Gerechtshof Arnhem, 07-04-2010, BM2112, 09-00114

Gerechtshof Arnhem, 07-04-2010, BM2112, 09-00114

Gegevens

Instantie
Gerechtshof Arnhem
Datum uitspraak
7 april 2010
Datum publicatie
23 april 2010
ECLI
ECLI:NL:GHARN:2010:BM2112
Zaaknummer
09-00114

Inhoudsindicatie

Wet WOZ.

Waarde recreatieterrein dient niet op de bedrijfswaarde maar op de gecorrigeerde vervangingswaarde te worden vastgesteld.

Uitspraak

GERECHTSHOF ARNHEM

Sector belastingrecht

nummer 09/00114

uitspraakdatum: 7 april 2010

Uitspraak van de eerste meervoudige belastingkamer

op het hoger beroep van

X B.V. te Z (hierna: belanghebbende),

tegen de uitspraak van de rechtbank Arnhem van 23 februari 2009, nummer AWB 08/1745, in het geding tussen belanghebbende en

de heffingsambtenaar van de gemeente Ubbergen (hierna: de Ambtenaar).

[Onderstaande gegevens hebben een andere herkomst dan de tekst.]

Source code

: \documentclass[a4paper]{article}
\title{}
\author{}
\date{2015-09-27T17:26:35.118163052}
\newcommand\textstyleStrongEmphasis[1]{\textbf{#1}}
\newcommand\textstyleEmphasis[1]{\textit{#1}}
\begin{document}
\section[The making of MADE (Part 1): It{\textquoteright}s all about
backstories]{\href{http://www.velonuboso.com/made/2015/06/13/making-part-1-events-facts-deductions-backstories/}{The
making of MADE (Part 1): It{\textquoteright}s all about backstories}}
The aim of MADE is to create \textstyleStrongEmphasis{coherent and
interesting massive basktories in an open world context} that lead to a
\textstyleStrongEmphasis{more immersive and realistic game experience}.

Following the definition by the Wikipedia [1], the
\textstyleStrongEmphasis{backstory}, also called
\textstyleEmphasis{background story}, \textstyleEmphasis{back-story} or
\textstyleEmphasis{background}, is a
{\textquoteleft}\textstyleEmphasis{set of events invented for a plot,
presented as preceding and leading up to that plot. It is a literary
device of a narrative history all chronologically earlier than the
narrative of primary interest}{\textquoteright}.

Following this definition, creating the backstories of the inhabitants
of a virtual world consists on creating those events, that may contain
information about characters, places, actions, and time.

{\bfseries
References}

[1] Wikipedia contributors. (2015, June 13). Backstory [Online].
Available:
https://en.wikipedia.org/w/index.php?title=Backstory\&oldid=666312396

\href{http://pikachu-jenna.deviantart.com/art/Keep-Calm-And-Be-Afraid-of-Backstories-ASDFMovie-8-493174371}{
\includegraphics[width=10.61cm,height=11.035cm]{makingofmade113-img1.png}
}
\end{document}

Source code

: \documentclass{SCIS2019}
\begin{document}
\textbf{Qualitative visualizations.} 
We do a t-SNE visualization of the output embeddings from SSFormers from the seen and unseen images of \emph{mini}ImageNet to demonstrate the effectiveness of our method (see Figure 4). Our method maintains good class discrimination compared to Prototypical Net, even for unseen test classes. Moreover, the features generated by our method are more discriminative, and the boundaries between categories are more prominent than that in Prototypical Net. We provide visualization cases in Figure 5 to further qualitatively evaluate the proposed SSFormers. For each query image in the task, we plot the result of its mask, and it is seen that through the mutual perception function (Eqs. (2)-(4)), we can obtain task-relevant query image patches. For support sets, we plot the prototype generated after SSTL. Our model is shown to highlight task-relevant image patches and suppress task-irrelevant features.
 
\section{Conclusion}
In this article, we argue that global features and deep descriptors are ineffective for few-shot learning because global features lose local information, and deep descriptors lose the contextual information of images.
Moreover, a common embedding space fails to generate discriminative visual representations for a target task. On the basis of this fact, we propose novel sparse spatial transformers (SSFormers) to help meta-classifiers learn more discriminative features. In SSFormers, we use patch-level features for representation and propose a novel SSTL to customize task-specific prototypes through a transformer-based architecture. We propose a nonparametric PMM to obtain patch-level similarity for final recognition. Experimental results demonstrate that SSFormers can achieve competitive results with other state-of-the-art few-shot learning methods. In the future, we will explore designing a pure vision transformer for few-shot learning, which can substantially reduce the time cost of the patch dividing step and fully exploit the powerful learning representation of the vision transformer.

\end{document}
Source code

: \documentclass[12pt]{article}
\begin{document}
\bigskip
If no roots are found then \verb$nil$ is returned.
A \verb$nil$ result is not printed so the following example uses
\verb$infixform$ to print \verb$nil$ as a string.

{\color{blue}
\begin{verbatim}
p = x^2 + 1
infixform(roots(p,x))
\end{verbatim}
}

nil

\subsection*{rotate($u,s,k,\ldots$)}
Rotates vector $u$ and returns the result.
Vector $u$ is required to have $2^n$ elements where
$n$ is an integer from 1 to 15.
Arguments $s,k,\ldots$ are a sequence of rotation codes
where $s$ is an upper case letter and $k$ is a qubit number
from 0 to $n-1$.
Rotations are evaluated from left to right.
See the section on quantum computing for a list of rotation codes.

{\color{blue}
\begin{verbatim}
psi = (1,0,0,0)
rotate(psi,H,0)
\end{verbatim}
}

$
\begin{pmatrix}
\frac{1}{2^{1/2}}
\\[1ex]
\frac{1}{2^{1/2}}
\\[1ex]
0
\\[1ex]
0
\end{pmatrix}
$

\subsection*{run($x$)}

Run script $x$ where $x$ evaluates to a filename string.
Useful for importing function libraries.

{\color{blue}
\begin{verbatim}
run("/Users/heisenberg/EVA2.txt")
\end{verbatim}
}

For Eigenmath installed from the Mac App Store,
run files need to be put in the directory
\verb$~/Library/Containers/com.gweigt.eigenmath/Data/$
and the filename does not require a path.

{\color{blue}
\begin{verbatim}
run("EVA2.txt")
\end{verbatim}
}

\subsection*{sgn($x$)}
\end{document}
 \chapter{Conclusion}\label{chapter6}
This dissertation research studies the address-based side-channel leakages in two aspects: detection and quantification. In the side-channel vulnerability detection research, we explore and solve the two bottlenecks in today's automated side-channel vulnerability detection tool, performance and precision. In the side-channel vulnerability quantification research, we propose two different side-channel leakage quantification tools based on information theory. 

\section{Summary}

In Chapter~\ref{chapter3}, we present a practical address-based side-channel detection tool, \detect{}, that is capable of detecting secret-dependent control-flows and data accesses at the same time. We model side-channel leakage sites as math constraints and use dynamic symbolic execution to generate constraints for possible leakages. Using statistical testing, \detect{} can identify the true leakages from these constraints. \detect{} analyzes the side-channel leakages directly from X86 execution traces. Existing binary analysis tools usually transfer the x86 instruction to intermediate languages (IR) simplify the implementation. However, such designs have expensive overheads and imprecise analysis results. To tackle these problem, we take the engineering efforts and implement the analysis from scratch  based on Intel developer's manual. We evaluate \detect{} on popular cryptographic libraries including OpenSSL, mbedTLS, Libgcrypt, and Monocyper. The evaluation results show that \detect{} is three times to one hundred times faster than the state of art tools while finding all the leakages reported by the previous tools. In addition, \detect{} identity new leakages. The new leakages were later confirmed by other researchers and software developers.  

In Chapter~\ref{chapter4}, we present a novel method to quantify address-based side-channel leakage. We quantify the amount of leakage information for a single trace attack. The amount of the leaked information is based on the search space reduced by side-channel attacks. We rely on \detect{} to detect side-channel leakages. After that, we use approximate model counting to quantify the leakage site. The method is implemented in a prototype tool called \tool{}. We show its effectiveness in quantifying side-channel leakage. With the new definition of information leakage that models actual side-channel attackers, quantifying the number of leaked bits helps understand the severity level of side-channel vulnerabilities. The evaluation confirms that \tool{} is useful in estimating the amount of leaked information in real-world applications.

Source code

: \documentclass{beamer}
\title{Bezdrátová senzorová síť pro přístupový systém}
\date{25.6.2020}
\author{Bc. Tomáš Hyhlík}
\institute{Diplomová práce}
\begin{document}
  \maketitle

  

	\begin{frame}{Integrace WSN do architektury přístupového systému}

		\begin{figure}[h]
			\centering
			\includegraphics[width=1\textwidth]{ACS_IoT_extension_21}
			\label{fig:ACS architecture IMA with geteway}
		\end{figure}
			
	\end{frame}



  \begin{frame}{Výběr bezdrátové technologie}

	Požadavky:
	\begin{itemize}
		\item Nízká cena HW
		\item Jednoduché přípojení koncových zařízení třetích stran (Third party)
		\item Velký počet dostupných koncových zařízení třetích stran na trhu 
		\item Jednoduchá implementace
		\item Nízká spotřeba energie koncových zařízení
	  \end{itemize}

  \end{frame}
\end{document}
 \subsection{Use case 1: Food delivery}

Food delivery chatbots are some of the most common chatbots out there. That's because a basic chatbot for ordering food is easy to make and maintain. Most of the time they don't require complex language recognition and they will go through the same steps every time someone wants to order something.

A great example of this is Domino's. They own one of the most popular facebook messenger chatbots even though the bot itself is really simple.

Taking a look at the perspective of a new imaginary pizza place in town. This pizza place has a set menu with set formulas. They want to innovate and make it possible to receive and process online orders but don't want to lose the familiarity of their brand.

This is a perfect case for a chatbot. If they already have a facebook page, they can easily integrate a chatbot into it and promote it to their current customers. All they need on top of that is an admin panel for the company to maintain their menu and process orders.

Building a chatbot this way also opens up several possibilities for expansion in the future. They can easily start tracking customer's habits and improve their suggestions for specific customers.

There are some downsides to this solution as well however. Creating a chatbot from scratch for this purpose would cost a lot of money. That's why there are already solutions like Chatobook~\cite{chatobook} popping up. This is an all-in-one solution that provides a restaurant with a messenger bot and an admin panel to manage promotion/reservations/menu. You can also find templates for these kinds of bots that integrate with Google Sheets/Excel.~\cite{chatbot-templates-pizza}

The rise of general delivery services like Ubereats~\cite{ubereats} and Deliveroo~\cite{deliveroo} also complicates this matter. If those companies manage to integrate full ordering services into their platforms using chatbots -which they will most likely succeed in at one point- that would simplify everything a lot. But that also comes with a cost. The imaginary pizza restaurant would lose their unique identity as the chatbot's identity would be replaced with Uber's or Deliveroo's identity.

1. Ontstaan en loop van het geding

1.1. De Ambtenaar heeft bij beschikking op grond van de Wet waardering onroerende zaken (hierna: de Wet Woz) de waarde van de onroerende zaak a-straat 1 te Q voor het kalenderjaar 2007, naar de waardepeildatum 1 januari 2005, vastgesteld op € 414.500. Voorts zijn aan belanghebbende ter zake van eigendom en gebruik van genoemde onroerende zaak aanslagen in de onroerende-zaakbelasting van de gemeente Ubbergen voor het jaar 2007 opgelegd ten bedrage van € 955,35 respectievelijk € 148,20. De beschikking en de aanslagen zijn in één geschrift verenigd.

1.2. De beschikking en de aanslagen zijn, na daartegen door belanghebbende gemaakt bezwaar, door de Ambtenaar bij in één geschrift vervatte uitspraken op bezwaar gehandhaafd.

1.3. Belanghebbende is tegen die uitspraken in beroep gekomen bij de rechtbank Arnhem (hierna: de Rechtbank). De Rechtbank heeft het beroep bij uitspraak van 23 februari 2009 ongegrond verklaard.

1.4. Belanghebbende heeft tegen de uitspraak van de Rechtbank hoger beroep ingesteld. De Ambtenaar heeft een verweerschrift ingediend.

1.5. Tot de stukken van het geding behoren het van de Rechtbank ontvangen dossier dat op deze zaak betrekking heeft, alsmede alle stukken die, al dan niet met bijlagen, door partijen in hoger beroep zijn overgelegd.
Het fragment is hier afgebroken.